As a filmmaker, there is a term coined by Patrick Moreau of Stillmotion called, "The Woeful Gear Bias". Patrick says, "It’s our tendency to look outwards for the solution to our filmmaking woes. We look to gear to solve our storytelling problems." He goes on to explain that as filmmakers, we need to understand story, which is the whole reason we make films. Falling into the trap of too much process or having to get the next greatest piece of gear, is a rabbit hole you don't want to fall into.

As a web developer, one can find themselves falling into the rabbit hole of way too much process and tools upon tools to fix that tool, to fix that problem, and so on and so on. I guess this could be called the woeful tool bias, to take a page from Patrick's article.

Stick to the essentials, the core of your craft, and know it well. Most of your clients or customers do not care about how you solved their problems, as long as it is a viable and quality solution that will help them achieve the goal(s) you set out to achieve.

Lesson 3: Say No

Don't be afraid to say no to potential work or to business decisions that your gut isn't really feeling (more on that later). I know this is not easy to do, but I think it is essential to any business. It took me awhile to learn this one.
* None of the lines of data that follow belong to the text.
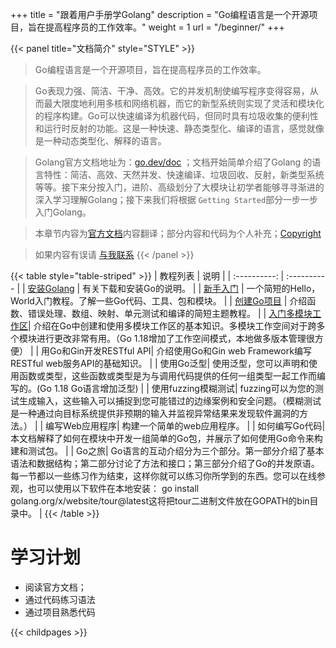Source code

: +++
title = "跟着用户手册学Golang"
description = "Go编程语言是一个开源项目，旨在提高程序员的工作效率。"
weight = 1
url = "/beginner/"
+++

{{< panel title="文档简介" style="STYLE" >}}
> Go编程语言是一个开源项目，旨在提高程序员的工作效率。

> Go表现力强、简洁、干净、高效。它的并发机制使编写程序变得容易，从而最大限度地利用多核和网络机器，而它的新型系统则实现了灵活和模块化的程序构建。Go可以快速编译为机器代码，但同时具有垃圾收集的便利性和运行时反射的功能。这是一种快速、静态类型化、编译的语言，感觉就像是一种动态类型化、解释的语言。

> Golang官方文档地址为：[go.dev/doc](https://go.dev/doc/) ；文档开始简单介绍了Golang 的语言特性：简洁、高效、天然并发、快速编译、垃圾回收、反射，新类型系统等等。接下来分按入门，进阶、高级划分了大模块让初学者能够寻寻渐进的深入学习理解Golang；接下来我们将根据 `Getting Started`部分一步一步入门Golang。

>本章节内容为[官方文档](https://go.dev/doc/)内容翻译；部分内容和代码为个人补充；[Copyright](https://go.dev/copyright)

> 如果内容有误请 [<i class='far fa-hand-point-right'></i>与我联系](/contact.html) 
{{< /panel >}}

{{< table style="table-striped" >}}
|  教程列表              | 说明 |
| :----------: | :---------- |
| [安装Golang](/beginner/01.html) | 有关下载和安装Go的说明。 |
| [新手入门](/beginner/02.html) | 一个简短的Hello，World入门教程。了解一些Go代码、工具、包和模块。 |
| [创建Go项目](/beginner/03.html) | 介绍函数、错误处理、数组、映射、单元测试和编译的简短主题教程。 |
| [入门多模块工作区](/beginner/04.html)| 介绍在Go中创建和使用多模块工作区的基本知识。多模块工作空间对于跨多个模块进行更改非常有用。（Go 1.18增加了工作空间模式，本地做多版本管理很方便） |
| 用Go和Gin开发RESTful API| 介绍使用Go和Gin web Framework编写RESTful web服务API的基础知识。 |
| 使用Go泛型| 使用泛型，您可以声明和使用函数或类型，这些函数或类型是为与调用代码提供的任何一组类型一起工作而编写的。(Go 1.18 Go语言增加泛型) |
| 使用fuzzing模糊测试| fuzzing可以为您的测试生成输入，这些输入可以捕捉到您可能错过的边缘案例和安全问题。（模糊测试是一种通过向目标系统提供非预期的输入并监视异常结果来发现软件漏洞的方法。） |
| 编写Web应用程序| 构建一个简单的web应用程序。 |
| 如何编写Go代码| 本文档解释了如何在模块中开发一组简单的Go包，并展示了如何使用Go命令来构建和测试包。 |
| Go之旅| Go语言的互动介绍分为三个部分。第一部分介绍了基本语法和数据结构；第二部分讨论了方法和接口；第三部分介绍了Go的并发原语。每一节都以一些练习作为结束，这样你就可以练习你所学到的东西。您可以在线参观，也可以使用以下软件在本地安装： go install golang.org/x/website/tour@latest这将把tour二进制文件放在GOPATH的bin目录中。 |
{{< /table >}}
# 学习计划
 - 阅读官方文档；
 - 通过代码练习语法
 - 通过项目熟悉代码


{{< childpages >}}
If a potential client approaches you with a project that your gut just isn't having a good reaction to, don't be afraid to say no and pass on the project. If a project comes along and you are already very busy, say no to the work and pass it on to someone else you may know in your network you trust can help that person/business. You don't need to take every potential project that comes your way, take what you can handle and what you want to work on.

Always second guess large business decisions, especially if a big expense is involved. Do you really need that fancy new camera when the one you have right now will do just fine? Say no. Trust me, It took me awhile to do this and it will help your business in the long run.

Lesson 4: Listen, Everybody Has A Story To Tell

I'll admit that this is one I have had to learn as life goes on. I have a bad habit of trying to talk along with someone as they are telling me something. I also seem to have to say something before that person finishes what they have to say. This is a horrible habit, which I am finally learning to let go. Learning to listen to the person you are having a conversation with, be it a client, your peers, your significant other... is one of the most important processes you can do when someone is telling you their story.

According to Ralph G. Nichols, "The most basic of all human needs is the need to understand and be understood. The best way to understand people is to listen to them." I agree with Ralph and will add that this skill is essential not only in your business, but in life itself. Forbes has a great article on how to listen effectively.

Lesson 5: Build A Support Group

Nothing beats sitting down with another individual or a group of like minded people to discuss business, your craft and life itself. You get the opportunity to bounce ideas around, talk about your next project, upcoming projects and more. It is truly amazing how human interaction can change your mind, send you off on a new direction or simply inspire you. If you are your own business, and you typically work alone, you need a handful of people to be your support group.

Lesson 6: Trust Your Gut

This is hard to describe, but apparently there is a scientific reason you should trust your gut. Whenever and wherever a decision needs to be made, our gut seems to be there. You all know what it is, that feeling, wherever it comes from, that seems to persuade you to go one way or another. That feeling is good or bad, but seems to sway us to choose. Trust it, it could be telling you something important based on your life experiences.

So there you have it. Six lessons learned from six years of running a freelance business. These lessons are in no way the most important to learn while running a business, but they are, in my opinion, important. Running your own freelance business is hard, and you will never know everything, but stay open minded, listen, and always be learning.